Samsung heir Lee Jae-yong received a presidential pardon on
Friday, the South Korean Justice Ministry announced.
Lee was convicted last year on embezzlement and bribery
charges. He was released on parole in August 2021, meaning the pardon is
largely symbolic.
Prior to being released, Lee served 18 months in jail, just
over half of his original sentence.
"Due to the global economic crisis, the dynamism and
vitality of the national economy has deteriorated, and the economic slump is
feared to be prolonged," the Justice Ministry said in a statement.
Lee, the vice-chairman of Samsung Electronics, the world's
largest maker of smartphones, vowed to work hard for the national economy,
South Korean Yonhap news agency reported.
Samsung Group's overall turnover is equivalent to about
one-fifth of South Korea's gross domestic product.

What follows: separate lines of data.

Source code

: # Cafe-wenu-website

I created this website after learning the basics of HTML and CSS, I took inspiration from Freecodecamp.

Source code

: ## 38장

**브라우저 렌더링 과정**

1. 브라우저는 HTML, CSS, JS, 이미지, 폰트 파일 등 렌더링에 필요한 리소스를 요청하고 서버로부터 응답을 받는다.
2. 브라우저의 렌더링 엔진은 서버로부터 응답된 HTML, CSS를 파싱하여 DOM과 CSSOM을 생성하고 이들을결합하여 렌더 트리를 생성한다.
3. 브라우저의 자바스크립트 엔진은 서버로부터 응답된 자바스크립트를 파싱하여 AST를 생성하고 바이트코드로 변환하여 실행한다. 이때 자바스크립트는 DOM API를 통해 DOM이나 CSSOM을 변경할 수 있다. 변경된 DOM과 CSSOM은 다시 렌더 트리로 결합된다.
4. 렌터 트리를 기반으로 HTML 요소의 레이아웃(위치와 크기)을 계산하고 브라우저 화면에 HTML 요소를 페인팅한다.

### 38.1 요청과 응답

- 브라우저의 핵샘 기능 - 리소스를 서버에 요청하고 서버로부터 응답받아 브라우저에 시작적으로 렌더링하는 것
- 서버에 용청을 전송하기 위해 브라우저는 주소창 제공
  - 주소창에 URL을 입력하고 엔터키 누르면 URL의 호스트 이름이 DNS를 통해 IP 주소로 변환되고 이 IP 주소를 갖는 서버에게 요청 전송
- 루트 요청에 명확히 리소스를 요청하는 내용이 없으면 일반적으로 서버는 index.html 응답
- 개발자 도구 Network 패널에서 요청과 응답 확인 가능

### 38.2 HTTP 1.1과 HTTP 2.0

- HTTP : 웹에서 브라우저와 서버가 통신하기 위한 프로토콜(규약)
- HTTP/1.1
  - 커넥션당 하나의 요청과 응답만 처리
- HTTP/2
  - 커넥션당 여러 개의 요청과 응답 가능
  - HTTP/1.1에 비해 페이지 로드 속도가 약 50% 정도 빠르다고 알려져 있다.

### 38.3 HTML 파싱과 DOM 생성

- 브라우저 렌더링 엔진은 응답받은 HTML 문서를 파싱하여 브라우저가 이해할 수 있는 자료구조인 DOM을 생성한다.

Lee and other businessmen pardoned
South Korea's Justice Ministry added in the statement that
Lee and others were pardoned so they could "lead the country's continuous
growth engine through active investment in technology and job creation."
Friday's pardon allows Lee to fully return to work since it
lifts an employment restriction he faced when he was on parole.
Lee, 54, received his pardon along with three other
businessmen on Friday, including Shin Dong-bin, the chairman of South Korea's
fifth-largest conglomerate, the Lotte Group.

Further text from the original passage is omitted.